→ **EXERCISE DESCRIPTION**
Could you retype, exactly as written, every line from the top of the records through the line that contains "- Fixed incorrect application"?

→ **EXERCISE INPUT**
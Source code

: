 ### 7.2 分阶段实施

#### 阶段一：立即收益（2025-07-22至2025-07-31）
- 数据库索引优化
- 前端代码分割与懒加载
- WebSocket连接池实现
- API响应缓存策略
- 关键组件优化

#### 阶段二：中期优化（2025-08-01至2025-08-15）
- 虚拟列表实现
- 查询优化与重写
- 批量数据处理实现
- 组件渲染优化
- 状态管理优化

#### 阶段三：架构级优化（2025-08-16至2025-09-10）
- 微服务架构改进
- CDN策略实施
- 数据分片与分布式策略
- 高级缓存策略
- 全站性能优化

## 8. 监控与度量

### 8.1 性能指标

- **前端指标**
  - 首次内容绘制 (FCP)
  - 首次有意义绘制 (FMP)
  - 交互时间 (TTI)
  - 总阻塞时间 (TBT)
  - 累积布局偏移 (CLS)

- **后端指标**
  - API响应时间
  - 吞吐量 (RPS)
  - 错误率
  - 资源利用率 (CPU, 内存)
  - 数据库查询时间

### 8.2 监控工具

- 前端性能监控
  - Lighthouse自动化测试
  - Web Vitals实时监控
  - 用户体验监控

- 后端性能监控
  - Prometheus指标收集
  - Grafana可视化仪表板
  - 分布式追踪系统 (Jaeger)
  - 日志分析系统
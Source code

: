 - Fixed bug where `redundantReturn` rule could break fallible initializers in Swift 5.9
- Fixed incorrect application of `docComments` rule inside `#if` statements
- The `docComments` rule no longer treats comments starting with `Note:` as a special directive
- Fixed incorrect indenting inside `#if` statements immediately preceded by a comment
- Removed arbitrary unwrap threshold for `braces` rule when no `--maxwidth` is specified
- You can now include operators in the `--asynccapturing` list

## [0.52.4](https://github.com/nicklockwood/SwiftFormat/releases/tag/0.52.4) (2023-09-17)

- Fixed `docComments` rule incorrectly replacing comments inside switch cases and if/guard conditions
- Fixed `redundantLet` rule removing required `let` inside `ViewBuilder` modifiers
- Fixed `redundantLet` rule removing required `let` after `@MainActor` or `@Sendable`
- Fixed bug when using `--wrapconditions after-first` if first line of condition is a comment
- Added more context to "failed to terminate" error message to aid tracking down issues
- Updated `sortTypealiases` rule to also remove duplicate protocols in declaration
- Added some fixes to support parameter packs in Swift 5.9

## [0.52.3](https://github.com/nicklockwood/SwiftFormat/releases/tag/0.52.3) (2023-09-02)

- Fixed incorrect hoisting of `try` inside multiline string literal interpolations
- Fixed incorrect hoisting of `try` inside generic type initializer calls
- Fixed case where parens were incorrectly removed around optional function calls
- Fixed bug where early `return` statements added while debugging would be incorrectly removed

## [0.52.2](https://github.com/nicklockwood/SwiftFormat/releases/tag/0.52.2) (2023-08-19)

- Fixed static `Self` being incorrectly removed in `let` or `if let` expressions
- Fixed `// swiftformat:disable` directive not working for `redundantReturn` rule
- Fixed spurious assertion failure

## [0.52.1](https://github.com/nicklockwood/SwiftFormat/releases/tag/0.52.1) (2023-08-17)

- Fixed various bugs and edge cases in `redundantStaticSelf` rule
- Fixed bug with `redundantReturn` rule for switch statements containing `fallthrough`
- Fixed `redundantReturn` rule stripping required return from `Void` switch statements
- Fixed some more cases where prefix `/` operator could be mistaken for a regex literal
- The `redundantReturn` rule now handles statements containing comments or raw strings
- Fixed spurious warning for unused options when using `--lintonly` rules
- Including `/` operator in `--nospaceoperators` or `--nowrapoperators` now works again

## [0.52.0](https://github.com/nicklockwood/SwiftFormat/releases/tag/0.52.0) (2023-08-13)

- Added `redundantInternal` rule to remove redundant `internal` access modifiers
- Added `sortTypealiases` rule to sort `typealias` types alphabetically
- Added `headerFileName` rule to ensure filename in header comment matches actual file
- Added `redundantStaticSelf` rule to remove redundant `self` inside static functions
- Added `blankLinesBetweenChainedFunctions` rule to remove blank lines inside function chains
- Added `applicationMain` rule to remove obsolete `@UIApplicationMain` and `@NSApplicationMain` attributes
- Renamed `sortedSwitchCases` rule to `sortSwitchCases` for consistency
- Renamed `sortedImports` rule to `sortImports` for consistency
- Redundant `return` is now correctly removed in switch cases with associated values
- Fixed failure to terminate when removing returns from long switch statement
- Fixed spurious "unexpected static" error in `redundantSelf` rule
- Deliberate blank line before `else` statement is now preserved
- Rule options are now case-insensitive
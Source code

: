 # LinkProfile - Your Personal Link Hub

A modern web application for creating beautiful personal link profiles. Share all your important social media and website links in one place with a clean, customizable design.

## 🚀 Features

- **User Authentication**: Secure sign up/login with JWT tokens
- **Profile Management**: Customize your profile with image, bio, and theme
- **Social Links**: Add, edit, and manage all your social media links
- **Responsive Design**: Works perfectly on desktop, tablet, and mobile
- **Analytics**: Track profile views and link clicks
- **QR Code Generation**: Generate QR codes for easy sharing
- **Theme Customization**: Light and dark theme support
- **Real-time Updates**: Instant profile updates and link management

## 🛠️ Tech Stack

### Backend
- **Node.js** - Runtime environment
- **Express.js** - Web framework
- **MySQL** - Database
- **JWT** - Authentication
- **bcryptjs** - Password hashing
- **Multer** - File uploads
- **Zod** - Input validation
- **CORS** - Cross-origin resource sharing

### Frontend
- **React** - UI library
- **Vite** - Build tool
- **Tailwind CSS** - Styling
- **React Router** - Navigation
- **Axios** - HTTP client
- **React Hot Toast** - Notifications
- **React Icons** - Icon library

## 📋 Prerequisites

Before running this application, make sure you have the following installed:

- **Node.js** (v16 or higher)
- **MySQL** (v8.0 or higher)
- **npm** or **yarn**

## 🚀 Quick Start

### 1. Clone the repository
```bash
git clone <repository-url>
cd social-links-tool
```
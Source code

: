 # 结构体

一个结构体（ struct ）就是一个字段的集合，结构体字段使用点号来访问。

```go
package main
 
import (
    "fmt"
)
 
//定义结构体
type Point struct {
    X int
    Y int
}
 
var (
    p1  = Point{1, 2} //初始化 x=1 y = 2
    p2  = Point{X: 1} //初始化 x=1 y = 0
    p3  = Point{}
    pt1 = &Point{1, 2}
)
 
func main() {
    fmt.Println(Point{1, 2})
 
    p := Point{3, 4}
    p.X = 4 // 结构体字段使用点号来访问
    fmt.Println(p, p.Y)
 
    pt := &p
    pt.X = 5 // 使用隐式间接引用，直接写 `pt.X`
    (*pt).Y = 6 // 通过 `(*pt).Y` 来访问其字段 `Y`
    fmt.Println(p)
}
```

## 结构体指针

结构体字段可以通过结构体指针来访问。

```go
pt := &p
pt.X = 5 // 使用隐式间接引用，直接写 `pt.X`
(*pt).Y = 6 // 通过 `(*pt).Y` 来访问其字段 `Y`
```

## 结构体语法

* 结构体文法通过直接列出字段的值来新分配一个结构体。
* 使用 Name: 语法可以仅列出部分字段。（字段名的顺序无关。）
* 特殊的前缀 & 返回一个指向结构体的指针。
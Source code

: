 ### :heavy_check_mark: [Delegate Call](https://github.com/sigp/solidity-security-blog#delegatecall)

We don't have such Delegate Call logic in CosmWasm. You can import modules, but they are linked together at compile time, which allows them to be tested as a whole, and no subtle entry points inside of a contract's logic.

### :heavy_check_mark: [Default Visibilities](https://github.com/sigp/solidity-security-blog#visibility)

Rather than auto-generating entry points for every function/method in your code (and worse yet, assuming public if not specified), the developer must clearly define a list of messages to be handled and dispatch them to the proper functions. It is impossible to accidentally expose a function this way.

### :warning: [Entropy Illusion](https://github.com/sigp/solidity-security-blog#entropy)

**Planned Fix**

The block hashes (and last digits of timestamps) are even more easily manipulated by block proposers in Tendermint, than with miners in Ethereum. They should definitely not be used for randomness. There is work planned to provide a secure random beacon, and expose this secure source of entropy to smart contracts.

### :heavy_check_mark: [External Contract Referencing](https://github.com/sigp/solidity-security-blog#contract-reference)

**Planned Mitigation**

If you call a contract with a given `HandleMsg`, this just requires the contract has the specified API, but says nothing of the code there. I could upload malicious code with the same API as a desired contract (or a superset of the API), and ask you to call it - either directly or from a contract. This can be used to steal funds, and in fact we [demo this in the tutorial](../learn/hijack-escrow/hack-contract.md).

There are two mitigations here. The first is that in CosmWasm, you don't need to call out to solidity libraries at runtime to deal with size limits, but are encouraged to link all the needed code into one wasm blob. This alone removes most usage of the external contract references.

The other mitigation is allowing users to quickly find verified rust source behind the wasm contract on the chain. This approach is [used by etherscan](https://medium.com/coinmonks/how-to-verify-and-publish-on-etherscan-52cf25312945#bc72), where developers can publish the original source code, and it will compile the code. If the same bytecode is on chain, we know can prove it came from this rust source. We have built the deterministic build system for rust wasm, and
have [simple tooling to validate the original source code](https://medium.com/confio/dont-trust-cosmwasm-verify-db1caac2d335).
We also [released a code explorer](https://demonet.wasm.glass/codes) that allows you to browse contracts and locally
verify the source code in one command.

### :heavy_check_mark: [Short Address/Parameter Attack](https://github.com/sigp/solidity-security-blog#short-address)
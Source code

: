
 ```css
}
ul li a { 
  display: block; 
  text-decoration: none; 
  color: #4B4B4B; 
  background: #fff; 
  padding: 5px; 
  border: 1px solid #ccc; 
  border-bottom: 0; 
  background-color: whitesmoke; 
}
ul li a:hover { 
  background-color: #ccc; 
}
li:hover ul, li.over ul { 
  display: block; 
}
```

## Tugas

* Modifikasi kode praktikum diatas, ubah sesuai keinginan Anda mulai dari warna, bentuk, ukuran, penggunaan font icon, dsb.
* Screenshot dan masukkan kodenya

→ **TASK RESPONSE**
Source code

: ### 7.2 分阶段实施

#### 阶段一：立即收益（2025-07-22至2025-07-31）
- 数据库索引优化
- 前端代码分割与懒加载
- WebSocket连接池实现
- API响应缓存策略
- 关键组件优化

#### 阶段二：中期优化（2025-08-01至2025-08-15）
- 虚拟列表实现
- 查询优化与重写
- 批量数据处理实现
- 组件渲染优化
- 状态管理优化

#### 阶段三：架构级优化（2025-08-16至2025-09-10）
- 微服务架构改进
- CDN策略实施
- 数据分片与分布式策略
- 高级缓存策略
- 全站性能优化

## 8. 监控与度量

### 8.1 性能指标

- **前端指标**
  - 首次内容绘制 (FCP)
  - 首次有意义绘制 (FMP)
  - 交互时间 (TTI)
  - 总阻塞时间 (TBT)
  - 累积布局偏移 (CLS)

- **后端指标**
  - API响应时间
  - 吞吐量 (RPS)
  - 错误率
  - 资源利用率 (CPU, 内存)
  - 数据库查询时间

### 8.2 监控工具

- 前端性能监控
  - Lighthouse自动化测试
  - Web Vitals实时监控
  - 用户体验监控

- 后端性能监控
  - Prometheus指标收集
  - Grafana可视化仪表板
  - 分布式追踪系统 (Jaeger)
  - 日志分析系统
Source code

: - Fixed bug where `redundantReturn` rule could break fallible initializers in Swift 5.9
- Fixed incorrect application of `docComments` rule inside `#if` statements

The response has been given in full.